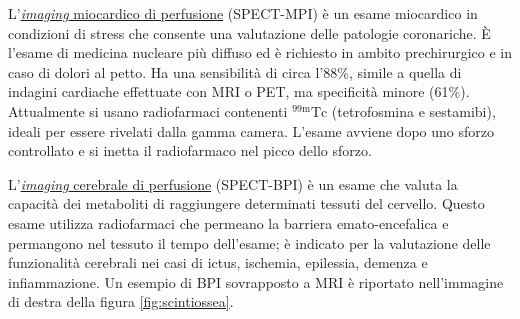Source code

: \documentclass{report}
\newcommand{\figref}[1]{figura \ref{#1}}
\numberwithin{equation}{section}
\numberwithin{figure}{section}
\begin{document}
L'\underline{\textit{imaging} miocardico di perfusione} (SPECT-MPI) è un esame miocardico in condizioni di stress che consente una valutazione delle patologie coronariche. È l’esame di medicina nucleare più diffuso ed è richiesto in ambito prechirurgico e in caso di dolori al petto. Ha una sensibilità di circa l'88\%, simile a quella di indagini cardiache effettuate con MRI o PET, ma specificità minore (61\%). Attualmente si usano radiofarmaci contenenti $\mathrm{^{99m}Tc}$ (tetrofosmina e sestamibi), ideali per essere rivelati dalla gamma camera. L’esame avviene dopo uno sforzo controllato e si inetta il radiofarmaco nel picco dello sforzo.

L'\underline{\textit{imaging} cerebrale di perfusione} (SPECT-BPI) è un esame che valuta la capacità dei metaboliti di raggiungere determinati tessuti del cervello. Questo esame utilizza radiofarmaci che permeano la barriera emato-encefalica e permangono nel tessuto il tempo dell'esame; è indicato per la valutazione delle funzionalità cerebrali nei casi di ictus, ischemia, epilessia, demenza e infiammazione. Un esempio di BPI sovrapposto a MRI è riportato nell'immagine di destra della \figref{fig:scintiossea}.
\end{document}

* _Exercise details_
Using the material above, gather every line that includes "numberwithin".

* _Solved problem_
\numberwithin{equation}{section}
\numberwithin{figure}{section}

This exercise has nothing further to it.